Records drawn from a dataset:
BEGIN

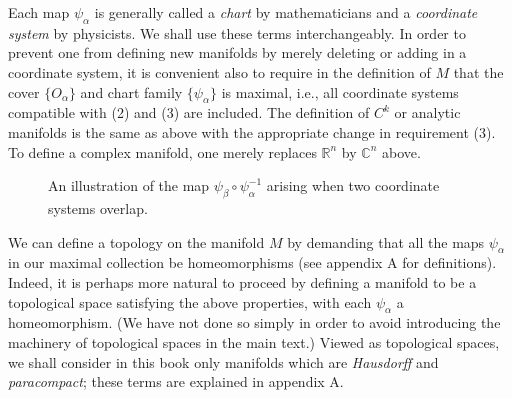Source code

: Each map $\psi_\alpha$ is generally called a \emph{chart} by mathematicians and a \emph{coordinate system} by physicists. We shall use these terms interchangeably. In order to prevent one from defining new manifolds by merely deleting or adding in a coordinate system, it is convenient also to require in the definition of $M$ that the cover $\{O_\alpha\}$ and chart family $\{\psi_\alpha\}$ is maximal, i.e., all coordinate systems compatible with (2) and (3) are included. The definition of $C^k$ or analytic manifolds is the same as above with the appropriate change in requirement (3). To define a complex manifold, one merely replaces $\mathbb{R}^n$ by $\mathbb{C}^n$ above.

\begin{figure}[!ht]
    \centering
    \caption{An illustration of the map $\psi_\beta\circ\psi_\alpha^{-1}$ arising when two coordinate systems overlap.}
    \label{2.1}
\end{figure}
 
We can define a topology on the manifold $M$ by demanding that all the maps $\psi_\alpha$ in our maximal collection be homeomorphisms (see appendix A for definitions). Indeed, it is perhaps more natural to proceed by defining a manifold to be a topological space satisfying the above properties, with each $\psi_\alpha$ a homeomorphism. (We have not done so simply in order to avoid introducing the machinery of topological spaces in the main text.) Viewed as topological spaces, we shall consider in this book only manifolds which are \emph{Hausdorff} and \emph{paracompact}; these terms are explained in appendix A.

END

- TO DO: Without including the pictures, return each record above exactly as it stands.

- EXERCISE SOLUTION:
Source code

: Each map $\psi_\alpha$ is generally called a \emph{chart} by mathematicians and a \emph{coordinate system} by physicists. We shall use these terms interchangeably. In order to prevent one from defining new manifolds by merely deleting or adding in a coordinate system, it is convenient also to require in the definition of $M$ that the cover $\{O_\alpha\}$ and chart family $\{\psi_\alpha\}$ is maximal, i.e., all coordinate systems compatible with (2) and (3) are included. The definition of $C^k$ or analytic manifolds is the same as above with the appropriate change in requirement (3). To define a complex manifold, one merely replaces $\mathbb{R}^n$ by $\mathbb{C}^n$ above.

\begin{figure}[!ht]
    \centering
    \caption{An illustration of the map $\psi_\beta\circ\psi_\alpha^{-1}$ arising when two coordinate systems overlap.}
    \label{2.1}
\end{figure}
 
We can define a topology on the manifold $M$ by demanding that all the maps $\psi_\alpha$ in our maximal collection be homeomorphisms (see appendix A for definitions). Indeed, it is perhaps more natural to proceed by defining a manifold to be a topological space satisfying the above properties, with each $\psi_\alpha$ a homeomorphism. (We have not done so simply in order to avoid introducing the machinery of topological spaces in the main text.) Viewed as topological spaces, we shall consider in this book only manifolds which are \emph{Hausdorff} and \emph{paracompact}; these terms are explained in appendix A.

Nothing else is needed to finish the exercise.